Problem details = Lines with the word "show" in them must be copied from the records below.

(Supplied material begins)

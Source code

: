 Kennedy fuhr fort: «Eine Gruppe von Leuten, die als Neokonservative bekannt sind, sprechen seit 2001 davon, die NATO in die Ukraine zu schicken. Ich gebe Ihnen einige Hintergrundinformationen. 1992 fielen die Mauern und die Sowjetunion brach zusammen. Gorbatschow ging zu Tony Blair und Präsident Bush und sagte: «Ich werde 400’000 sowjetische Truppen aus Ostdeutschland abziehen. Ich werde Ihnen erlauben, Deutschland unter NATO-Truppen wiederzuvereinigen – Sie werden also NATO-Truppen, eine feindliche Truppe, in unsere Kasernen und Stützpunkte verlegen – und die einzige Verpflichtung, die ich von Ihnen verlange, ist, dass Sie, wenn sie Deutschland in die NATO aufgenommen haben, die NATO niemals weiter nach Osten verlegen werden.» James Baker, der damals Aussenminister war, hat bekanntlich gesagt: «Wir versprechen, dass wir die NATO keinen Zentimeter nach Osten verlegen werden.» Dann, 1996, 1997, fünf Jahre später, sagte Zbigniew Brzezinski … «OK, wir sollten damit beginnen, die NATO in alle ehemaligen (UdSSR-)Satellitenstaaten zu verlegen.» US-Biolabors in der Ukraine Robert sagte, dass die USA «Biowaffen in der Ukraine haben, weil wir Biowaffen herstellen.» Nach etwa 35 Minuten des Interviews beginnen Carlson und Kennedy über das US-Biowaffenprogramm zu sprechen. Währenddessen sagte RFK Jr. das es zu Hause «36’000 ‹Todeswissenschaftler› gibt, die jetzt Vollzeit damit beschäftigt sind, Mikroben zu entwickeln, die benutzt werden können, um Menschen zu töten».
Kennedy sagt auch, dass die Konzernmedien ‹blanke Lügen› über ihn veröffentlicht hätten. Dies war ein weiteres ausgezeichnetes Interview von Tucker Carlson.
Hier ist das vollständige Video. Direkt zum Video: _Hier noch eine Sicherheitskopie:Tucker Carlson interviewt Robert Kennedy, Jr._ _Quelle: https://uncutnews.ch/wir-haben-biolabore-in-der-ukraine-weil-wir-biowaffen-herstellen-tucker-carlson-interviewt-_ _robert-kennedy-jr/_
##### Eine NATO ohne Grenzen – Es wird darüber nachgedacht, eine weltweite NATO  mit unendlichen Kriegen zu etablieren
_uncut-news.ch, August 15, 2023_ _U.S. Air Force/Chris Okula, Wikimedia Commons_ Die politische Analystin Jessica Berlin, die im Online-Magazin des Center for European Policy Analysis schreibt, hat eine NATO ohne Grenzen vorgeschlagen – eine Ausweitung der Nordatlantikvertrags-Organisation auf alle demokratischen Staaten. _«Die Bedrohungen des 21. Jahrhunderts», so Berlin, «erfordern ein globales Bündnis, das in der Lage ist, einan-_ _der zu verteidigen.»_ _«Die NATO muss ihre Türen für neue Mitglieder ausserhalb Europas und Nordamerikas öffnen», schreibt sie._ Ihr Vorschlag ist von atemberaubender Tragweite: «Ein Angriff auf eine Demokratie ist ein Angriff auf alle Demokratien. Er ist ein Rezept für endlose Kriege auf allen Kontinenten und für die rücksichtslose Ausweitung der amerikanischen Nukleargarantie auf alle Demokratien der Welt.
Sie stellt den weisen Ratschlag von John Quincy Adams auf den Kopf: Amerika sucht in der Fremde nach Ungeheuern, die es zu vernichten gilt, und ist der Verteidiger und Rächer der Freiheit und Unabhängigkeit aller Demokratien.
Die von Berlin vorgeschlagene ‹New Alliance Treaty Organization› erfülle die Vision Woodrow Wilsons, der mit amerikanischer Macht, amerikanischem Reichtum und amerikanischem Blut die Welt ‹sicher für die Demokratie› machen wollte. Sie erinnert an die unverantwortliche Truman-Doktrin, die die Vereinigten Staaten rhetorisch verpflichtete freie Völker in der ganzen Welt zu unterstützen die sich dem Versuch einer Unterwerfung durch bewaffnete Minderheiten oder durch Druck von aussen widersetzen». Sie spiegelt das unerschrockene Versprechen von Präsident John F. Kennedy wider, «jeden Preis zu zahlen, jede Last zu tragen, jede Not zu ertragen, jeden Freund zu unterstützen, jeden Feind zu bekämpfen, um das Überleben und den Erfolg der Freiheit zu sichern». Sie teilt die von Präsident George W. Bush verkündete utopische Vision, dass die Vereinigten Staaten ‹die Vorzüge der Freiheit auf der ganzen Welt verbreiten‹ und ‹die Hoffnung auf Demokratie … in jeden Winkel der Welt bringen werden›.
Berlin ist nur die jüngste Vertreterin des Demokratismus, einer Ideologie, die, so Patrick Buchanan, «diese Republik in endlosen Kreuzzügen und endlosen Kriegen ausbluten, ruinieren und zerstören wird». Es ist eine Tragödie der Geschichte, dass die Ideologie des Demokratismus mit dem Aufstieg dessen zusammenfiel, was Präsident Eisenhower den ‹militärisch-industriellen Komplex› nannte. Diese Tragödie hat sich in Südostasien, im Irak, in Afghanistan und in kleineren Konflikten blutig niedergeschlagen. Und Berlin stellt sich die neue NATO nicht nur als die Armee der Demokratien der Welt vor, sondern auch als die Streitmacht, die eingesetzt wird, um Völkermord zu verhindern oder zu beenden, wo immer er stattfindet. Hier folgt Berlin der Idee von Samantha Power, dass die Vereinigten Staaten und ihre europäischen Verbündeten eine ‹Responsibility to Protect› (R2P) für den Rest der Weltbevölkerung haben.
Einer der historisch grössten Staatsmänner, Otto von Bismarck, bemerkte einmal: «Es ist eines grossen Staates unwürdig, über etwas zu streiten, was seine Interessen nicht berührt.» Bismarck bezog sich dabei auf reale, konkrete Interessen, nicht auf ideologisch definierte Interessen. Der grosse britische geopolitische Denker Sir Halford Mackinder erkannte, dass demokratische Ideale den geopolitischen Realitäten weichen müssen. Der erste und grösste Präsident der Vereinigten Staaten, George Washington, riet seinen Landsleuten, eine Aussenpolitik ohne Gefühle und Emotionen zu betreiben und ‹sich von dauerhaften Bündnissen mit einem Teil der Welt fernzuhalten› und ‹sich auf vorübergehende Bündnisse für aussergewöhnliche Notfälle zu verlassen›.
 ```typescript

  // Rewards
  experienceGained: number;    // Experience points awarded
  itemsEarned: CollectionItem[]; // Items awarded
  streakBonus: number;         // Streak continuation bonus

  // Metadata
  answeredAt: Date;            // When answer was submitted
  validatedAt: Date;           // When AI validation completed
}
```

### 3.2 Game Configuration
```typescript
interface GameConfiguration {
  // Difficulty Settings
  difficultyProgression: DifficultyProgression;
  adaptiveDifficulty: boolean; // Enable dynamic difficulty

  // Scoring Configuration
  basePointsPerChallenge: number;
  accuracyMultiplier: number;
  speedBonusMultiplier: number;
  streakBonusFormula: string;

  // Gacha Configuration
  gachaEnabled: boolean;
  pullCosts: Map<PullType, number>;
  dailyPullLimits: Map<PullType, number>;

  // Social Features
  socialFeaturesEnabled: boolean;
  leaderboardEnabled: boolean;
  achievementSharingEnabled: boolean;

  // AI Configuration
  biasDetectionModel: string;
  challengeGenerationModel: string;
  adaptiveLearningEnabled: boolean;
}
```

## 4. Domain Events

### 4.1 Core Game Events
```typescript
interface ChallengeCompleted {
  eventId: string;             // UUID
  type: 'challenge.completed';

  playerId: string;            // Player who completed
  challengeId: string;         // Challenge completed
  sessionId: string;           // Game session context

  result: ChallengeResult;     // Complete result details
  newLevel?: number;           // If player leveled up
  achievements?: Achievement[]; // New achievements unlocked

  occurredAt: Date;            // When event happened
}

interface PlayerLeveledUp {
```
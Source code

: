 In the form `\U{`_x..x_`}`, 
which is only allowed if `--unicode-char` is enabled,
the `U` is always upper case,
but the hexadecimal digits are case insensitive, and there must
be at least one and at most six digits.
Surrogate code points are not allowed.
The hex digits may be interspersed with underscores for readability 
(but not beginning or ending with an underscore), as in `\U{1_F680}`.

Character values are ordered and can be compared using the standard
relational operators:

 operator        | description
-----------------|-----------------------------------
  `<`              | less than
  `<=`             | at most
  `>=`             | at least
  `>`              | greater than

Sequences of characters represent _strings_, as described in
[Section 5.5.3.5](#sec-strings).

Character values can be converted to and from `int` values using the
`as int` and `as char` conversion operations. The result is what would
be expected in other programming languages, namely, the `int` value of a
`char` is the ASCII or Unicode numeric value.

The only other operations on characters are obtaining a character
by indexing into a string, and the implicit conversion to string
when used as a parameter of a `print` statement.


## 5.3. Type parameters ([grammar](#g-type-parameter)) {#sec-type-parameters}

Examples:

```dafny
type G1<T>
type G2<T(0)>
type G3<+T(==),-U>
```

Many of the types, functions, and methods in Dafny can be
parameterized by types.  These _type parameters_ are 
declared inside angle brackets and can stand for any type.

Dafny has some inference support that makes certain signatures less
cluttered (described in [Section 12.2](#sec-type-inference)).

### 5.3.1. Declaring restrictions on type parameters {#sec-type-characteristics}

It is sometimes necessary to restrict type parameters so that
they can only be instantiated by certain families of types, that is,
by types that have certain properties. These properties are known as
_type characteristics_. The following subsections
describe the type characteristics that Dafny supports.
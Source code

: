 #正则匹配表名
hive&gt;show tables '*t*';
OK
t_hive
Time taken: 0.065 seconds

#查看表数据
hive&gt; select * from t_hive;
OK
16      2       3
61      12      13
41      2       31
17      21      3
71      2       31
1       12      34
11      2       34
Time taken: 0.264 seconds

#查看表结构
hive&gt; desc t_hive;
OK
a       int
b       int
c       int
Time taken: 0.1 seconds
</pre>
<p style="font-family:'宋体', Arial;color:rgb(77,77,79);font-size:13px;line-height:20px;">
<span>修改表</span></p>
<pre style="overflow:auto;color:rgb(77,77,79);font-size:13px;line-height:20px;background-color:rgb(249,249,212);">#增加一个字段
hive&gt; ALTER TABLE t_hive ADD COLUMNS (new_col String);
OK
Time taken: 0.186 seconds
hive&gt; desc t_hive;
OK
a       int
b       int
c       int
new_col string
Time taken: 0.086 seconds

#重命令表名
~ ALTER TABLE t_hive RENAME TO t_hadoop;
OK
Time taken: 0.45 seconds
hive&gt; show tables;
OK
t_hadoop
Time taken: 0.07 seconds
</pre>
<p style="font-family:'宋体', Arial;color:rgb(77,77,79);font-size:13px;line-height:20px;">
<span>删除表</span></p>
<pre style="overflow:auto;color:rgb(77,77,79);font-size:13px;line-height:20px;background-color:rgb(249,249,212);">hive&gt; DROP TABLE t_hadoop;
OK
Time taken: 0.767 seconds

(Supplied material ends)

Solution for this problem =
hive&gt;show tables '*t*';
hive&gt; show tables;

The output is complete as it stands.